The amendments are also part of the SEC’s efforts to implement the Fixing America’s Surface Transportation (FAST) Act, which, among other things, requires the SEC to improve certain provisions of Regulation S-K. While many of the changes are highly technical in nature, issuers, preparers, and investors will likely view these amendments as positive, incremental changes.
The amendments affect a variety of entities. These include domestic and foreign issuers, large accelerated filers, accelerated filers, non-accelerated filers, emerging growth companies and smaller reporting companies. The amendments also affect Regulation A issuers, Regulation Crowdfunding issuers, funds regulated under the Investment Company Act, registered broker-dealers, investment advisers and nationally recognized statistical rating organizations.

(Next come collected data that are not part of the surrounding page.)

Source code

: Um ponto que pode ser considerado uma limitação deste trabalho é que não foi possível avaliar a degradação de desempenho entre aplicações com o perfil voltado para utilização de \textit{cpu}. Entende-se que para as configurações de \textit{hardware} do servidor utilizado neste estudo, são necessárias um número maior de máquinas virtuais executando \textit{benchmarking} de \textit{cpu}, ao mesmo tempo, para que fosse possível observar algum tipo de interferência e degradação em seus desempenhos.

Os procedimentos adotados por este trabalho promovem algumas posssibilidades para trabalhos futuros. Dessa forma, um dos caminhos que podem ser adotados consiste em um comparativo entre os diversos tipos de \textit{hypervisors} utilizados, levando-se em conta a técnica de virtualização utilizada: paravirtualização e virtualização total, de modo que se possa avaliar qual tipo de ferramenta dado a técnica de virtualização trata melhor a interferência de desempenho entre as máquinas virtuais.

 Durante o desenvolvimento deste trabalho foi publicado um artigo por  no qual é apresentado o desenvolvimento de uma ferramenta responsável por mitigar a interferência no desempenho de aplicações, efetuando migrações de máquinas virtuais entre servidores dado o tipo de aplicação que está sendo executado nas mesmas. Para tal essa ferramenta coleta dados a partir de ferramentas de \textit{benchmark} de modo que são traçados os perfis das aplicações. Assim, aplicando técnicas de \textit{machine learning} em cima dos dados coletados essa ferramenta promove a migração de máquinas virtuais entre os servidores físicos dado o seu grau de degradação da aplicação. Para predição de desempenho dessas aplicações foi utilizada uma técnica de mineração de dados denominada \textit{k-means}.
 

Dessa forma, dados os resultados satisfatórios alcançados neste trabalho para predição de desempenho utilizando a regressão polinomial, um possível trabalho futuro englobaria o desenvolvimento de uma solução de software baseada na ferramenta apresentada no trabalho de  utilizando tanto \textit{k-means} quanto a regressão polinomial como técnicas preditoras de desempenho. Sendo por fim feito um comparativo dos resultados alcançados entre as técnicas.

Redundant and Duplicative Disclosure Requirements
The SEC identified several disclosure requirements that require extremely similar disclosures as U.S. GAAP, International Financial Reporting Standards (“IFRS”), or other Commission disclosure requirements. The SEC proposed to eliminate these redundant or duplicative Commission disclosure requirements to simplify issuer compliance efforts in light of the obligation to provide substantially the same information to investors under other requirements.

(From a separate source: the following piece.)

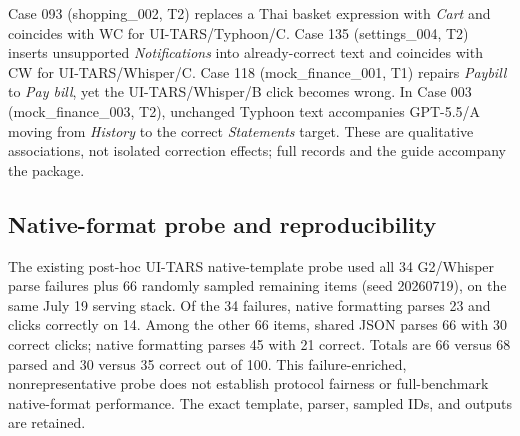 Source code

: Case 093 (shopping\_002, T2) replaces a Thai basket expression with \emph{Cart} and coincides with WC for UI-TARS/Typhoon/C. Case 135 (settings\_004, T2) inserts unsupported \emph{Notifications} into already-correct text and coincides with CW for UI-TARS/Whisper/C. Case 118 (mock\_finance\_001, T1) repairs \emph{Paybill} to \emph{Pay bill}, yet the UI-TARS/Whisper/B click becomes wrong. In Case 003 (mock\_finance\_003, T2), unchanged Typhoon text accompanies GPT-5.5/A moving from \emph{History} to the correct \emph{Statements} target. These are qualitative associations, not isolated correction effects; full records and the guide accompany the package.

\subsection{Native-format probe and reproducibility}

The existing post-hoc UI-TARS native-template probe used all 34 G2/Whisper parse failures plus 66 randomly sampled remaining items (seed 20260719), on the same July 19 serving stack. Of the 34 failures, native formatting parses 23 and clicks correctly on 14. Among the other 66 items, shared JSON parses 66 with 30 correct clicks; native formatting parses 45 with 21 correct. Totals are 66 versus 68 parsed and 30 versus 35 correct out of 100. This failure-enriched, nonrepresentative probe does not establish protocol fairness or full-benchmark native-format performance. The exact template, parser, sampled IDs, and outputs are retained.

The Commission identified disclosure requirements which are related to, but not the same as U.S. GAAP, IFRS, or other SEC disclosure requirements. In response to these “overlapping requirements”, the SEC proposed:
- Removing requirements that either: (1) require disclosures that convey reasonably similar information to, or are encompassed by, the disclosures that result from compliance with the overlapping U.S. GAAP, IFRS, or SEC disclosure requirements; or (2) require disclosures incremental to the overlapping U.S. GAAP, IFRS, or SEC disclosure requirements and may no longer be useful to investors.
- Integrating SEC disclosure requirements that overlap with, but require information incremental to, other SEC disclosure requirements.
Outdated Disclosure Requirements
Certain requirements have become outdated due to the passage of time or changes in the regulatory, business, or technological environments. For example, some of the SEC’s disclosure requirements are no longer relevant, and some information required to be disclosed is no longer readily available or can be derived from alternative sources.
- Exchange Rate Data – The amendments remove the requirement that foreign private issuers provide exchange rate data when their financial statements are prepared in a currency other than the US dollar due to exchange rate information being readily available for free on a number of websites.
- Sale/Bid Prices – The detailed disclosure requirement of sale or bid prices for most issuers whose common equity is traded in an established public trading market has been eliminated and replaced with the disclosure of the trading symbol.
- SEC Public Reference Room – The amendments delete the requirements in Regulation S-K and certain registration forms to identify the Public Reference Room and disclose its physical address and phone number.
- Websites – The amendments require all issuers to disclose the SEC’s Internet address, include a statement that electronic SEC filings are available there and to disclose their own Internet addresses, if one exists.
Superseded Disclosure Requirements
As accounting, auditing, and requirements have changed over time, inconsistencies have arisen between the newer requirements and existing SEC disclosure requirements. The SEC proposed amendments to update SEC disclosure requirements to reflect more recently updated U.S. GAAP requirements or more recently updated SEC disclosure requirements.
Why Is This Important?
Some of the current SEC requirements have been eliminated, modified, or moved to a different location in the applicable SEC forms. Registrants will need to understand the impact these amendments have on their specific financial reporting obligations.
In addition, smaller reporting companies are eligible for relief from some SEC disclosure requirements. If the disclosure requirements referred to the FASB are made part of U.S. GAAP, they will become applicable to smaller reporting companies in the same manner as any other public company. These requirements would similarly become applicable to private companies, unless specifically exempted by the FASB.
Non-Existent and Typographical Errors
In addition to the above updates, the SEC did a general update of any incorrect references, outdated references and typographical errors that were still part of the various SEC disclosure requirements. These updates did not have any material impact on the meaning and substance of such affected disclosure requirements.
The amendments are effective as of November 5, 30-days after publication in the Federal Register. In addition, the SEC has requested that the FASB determine within 18 months after the publication in the Federal Register whether the referred disclosure items should be added to its agenda of projects for potential standard setting. The Commission has indicated that it will also discuss applicable matters with the International Accounting Standards Board.